Yes, you can temporarily suppress many signs and symptoms (such as chronic digestive issues) with pharmaceuticals, but unless you deal with the root causes, you’re compromising your health in the long run.

If we shift our focus on regaining and maintaining health, we see signs and symptoms of any disease as important indicators that there are root causes of illness that prevent us from regaining and maintaining health in general.

By removing the root causes of illness and introducing root causes of health, we can achieve not only recovery from a particular disease, but also prevent all diseases based on the same root causes of illness.

Instead of trying to drive away one set of signs and symptoms after another, focus on regaining and maintaining health – by dealing with the root causes. You’ll enjoy life much more, at any age.

4. Natural over Artificial

Favor natural or nature-mimicking over artificial or synthetic.

Favoring natural doesn’t mean that everything natural is good and everything non-natural is bad. It means that when you have a choice, go for the more natural alternatives unless you have a compelling reason not to.

When it comes to long-term health, natural compounds, procedures and processes are generally safer and more effective than their man-made counterparts.

Natural substances have more bioactive complexity and are more balanced than their synthetic versions, which usually contain only the main active ingredient and a lot of additives.

As a simple example, a natural form of vitamin C (fruits, vegetables, or their extracts in capsules) is always better than its synthetic version. But for high-dose vitamin C treatment, you need to supply vitamin C intravenously.
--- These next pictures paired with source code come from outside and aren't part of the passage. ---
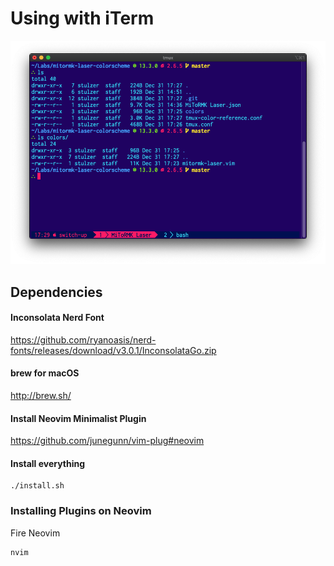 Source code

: # Using with iTerm

![Terminal Screenshot](https://raw.githubusercontent.com/stulzer/dot-files/master/screenshot-mitormk.png)

## Dependencies

#### Inconsolata Nerd Font
https://github.com/ryanoasis/nerd-fonts/releases/download/v3.0.1/InconsolataGo.zip

#### brew for macOS
http://brew.sh/

#### Install Neovim Minimalist Plugin
https://github.com/junegunn/vim-plug#neovim

#### Install everything
```
./install.sh
```

### Installing Plugins on Neovim
Fire Neovim

```
nvim
```
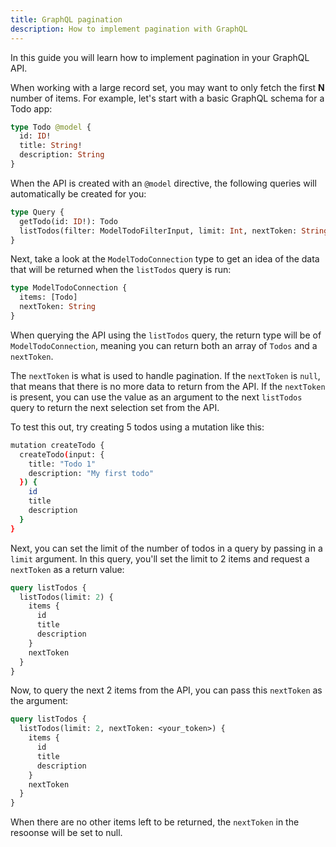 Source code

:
 ```yaml
---
title: GraphQL pagination
description: How to implement pagination with GraphQL 
---
```


In this guide you will learn how to implement pagination in your GraphQL API.

When working with a large record set, you may want to only fetch the first __N__ number of items. For example, let's start with a basic GraphQL schema for a Todo app:

```graphql
type Todo @model {
  id: ID!
  title: String!
  description: String 
}
```

When the API is created with an `@model` directive, the following queries will automatically be created for you:

```graphql
type Query {
  getTodo(id: ID!): Todo
  listTodos(filter: ModelTodoFilterInput, limit: Int, nextToken: String): ModelTodoConnection
}
```

Next, take a look at the `ModelTodoConnection` type to get an idea of the data that will be returned when the `listTodos` query is run:

```graphql
type ModelTodoConnection {
  items: [Todo]
  nextToken: String
}
```

When querying the API using the `listTodos` query, the return type will be of `ModelTodoConnection`, meaning you can return both an array of `Todos` and a `nextToken`.

The `nextToken` is what is used to handle pagination. If the `nextToken` is `null`, that means that there is no more data to return from the API. If the `nextToken` is present, you can use the value as an argument to the next `listTodos` query to return the next selection set from the API.

To test this out, try creating 5 todos using a mutation like this:

```sh
mutation createTodo {
  createTodo(input: {
    title: "Todo 1"
    description: "My first todo"
  }) {
    id
    title
    description
  }
}
```

Next, you can set the limit of the number of todos in a query by passing in a `limit` argument. In this query, you'll set the limit to 2 items and request a `nextToken` as a return value:

```graphql
query listTodos {
  listTodos(limit: 2) {
    items {
      id
      title
      description
    }
    nextToken
  }
}
```

 Now, to query the next 2 items from the API, you can pass this `nextToken` as the argument:

```graphql
query listTodos {
  listTodos(limit: 2, nextToken: <your_token>) {
    items {
      id
      title
      description
    }
    nextToken
  }
}
```

When there are no other items left to be returned, the `nextToken` in the resoonse will be set to null.

<inline-fragment platform="js" src="~/guides/api-graphql/fragments/js/graphql-pagination.md"></inline-fragment>  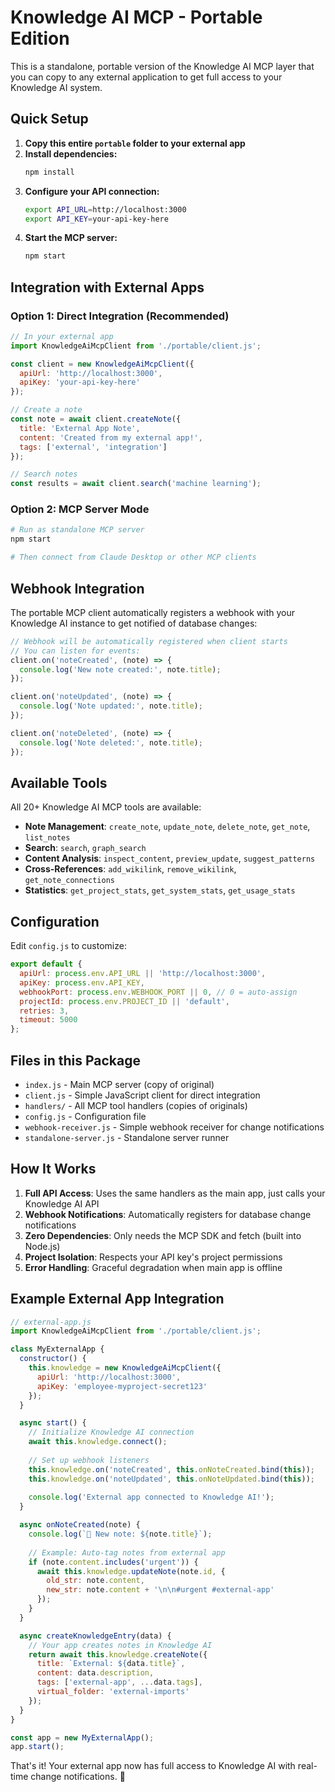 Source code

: # Knowledge AI MCP - Portable Edition

This is a standalone, portable version of the Knowledge AI MCP layer that you can copy to any external application to get full access to your Knowledge AI system.

## Quick Setup

1. **Copy this entire `portable` folder to your external app**
2. **Install dependencies:**
   ```bash
   npm install
   ```
3. **Configure your API connection:**
   ```bash
   export API_URL=http://localhost:3000
   export API_KEY=your-api-key-here
   ```
4. **Start the MCP server:**
   ```bash
   npm start
   ```

## Integration with External Apps

### Option 1: Direct Integration (Recommended)
```javascript
// In your external app
import KnowledgeAiMcpClient from './portable/client.js';

const client = new KnowledgeAiMcpClient({
  apiUrl: 'http://localhost:3000',
  apiKey: 'your-api-key-here'
});

// Create a note
const note = await client.createNote({
  title: 'External App Note',
  content: 'Created from my external app!',
  tags: ['external', 'integration']
});

// Search notes
const results = await client.search('machine learning');
```

### Option 2: MCP Server Mode
```bash
# Run as standalone MCP server
npm start

# Then connect from Claude Desktop or other MCP clients
```

## Webhook Integration

The portable MCP client automatically registers a webhook with your Knowledge AI instance to get notified of database changes:

```javascript
// Webhook will be automatically registered when client starts
// You can listen for events:
client.on('noteCreated', (note) => {
  console.log('New note created:', note.title);
});

client.on('noteUpdated', (note) => {
  console.log('Note updated:', note.title);
});

client.on('noteDeleted', (note) => {
  console.log('Note deleted:', note.title);
});
```

## Available Tools

All 20+ Knowledge AI MCP tools are available:

- **Note Management**: `create_note`, `update_note`, `delete_note`, `get_note`, `list_notes`
- **Search**: `search`, `graph_search` 
- **Content Analysis**: `inspect_content`, `preview_update`, `suggest_patterns`
- **Cross-References**: `add_wikilink`, `remove_wikilink`, `get_note_connections`
- **Statistics**: `get_project_stats`, `get_system_stats`, `get_usage_stats`

## Configuration

Edit `config.js` to customize:

```javascript
export default {
  apiUrl: process.env.API_URL || 'http://localhost:3000',
  apiKey: process.env.API_KEY,
  webhookPort: process.env.WEBHOOK_PORT || 0, // 0 = auto-assign
  projectId: process.env.PROJECT_ID || 'default',
  retries: 3,
  timeout: 5000
};
```

## Files in this Package

- `index.js` - Main MCP server (copy of original)
- `client.js` - Simple JavaScript client for direct integration
- `handlers/` - All MCP tool handlers (copies of originals)
- `config.js` - Configuration file
- `webhook-receiver.js` - Simple webhook receiver for change notifications
- `standalone-server.js` - Standalone server runner

## How It Works

1. **Full API Access**: Uses the same handlers as the main app, just calls your Knowledge AI API
2. **Webhook Notifications**: Automatically registers for database change notifications
3. **Zero Dependencies**: Only needs the MCP SDK and fetch (built into Node.js)
4. **Project Isolation**: Respects your API key's project permissions
5. **Error Handling**: Graceful degradation when main app is offline

## Example External App Integration

```javascript
// external-app.js
import KnowledgeAiMcpClient from './portable/client.js';

class MyExternalApp {
  constructor() {
    this.knowledge = new KnowledgeAiMcpClient({
      apiUrl: 'http://localhost:3000',
      apiKey: 'employee-myproject-secret123'
    });
  }

  async start() {
    // Initialize Knowledge AI connection
    await this.knowledge.connect();
    
    // Set up webhook listeners
    this.knowledge.on('noteCreated', this.onNoteCreated.bind(this));
    this.knowledge.on('noteUpdated', this.onNoteUpdated.bind(this));
    
    console.log('External app connected to Knowledge AI!');
  }

  async onNoteCreated(note) {
    console.log(`📝 New note: ${note.title}`);
    
    // Example: Auto-tag notes from external app
    if (note.content.includes('urgent')) {
      await this.knowledge.updateNote(note.id, {
        old_str: note.content,
        new_str: note.content + '\n\n#urgent #external-app'
      });
    }
  }

  async createKnowledgeEntry(data) {
    // Your app creates notes in Knowledge AI
    return await this.knowledge.createNote({
      title: `External: ${data.title}`,
      content: data.description,
      tags: ['external-app', ...data.tags],
      virtual_folder: 'external-imports'
    });
  }
}

const app = new MyExternalApp();
app.start();
```

That's it! Your external app now has full access to Knowledge AI with real-time change notifications. 🚀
You can’t inject dried fruit into anyone’s vein, so in this case, you don’t have a choice, and using a synthetic version of vitamin C works very well, too.

As another example, naturally acquired immunity is always more complex, more effective, and longer-lasting than vaccine-induced immunity. So with common respiratory infections, it’s generally better and safer to build one’s immunity in a natural way.

On the other hand, the risks of crippling and high-mortality diseases like polio and tetanus are generally higher than the risks associated with vaccines, so “going natural” is not advisable in such cases.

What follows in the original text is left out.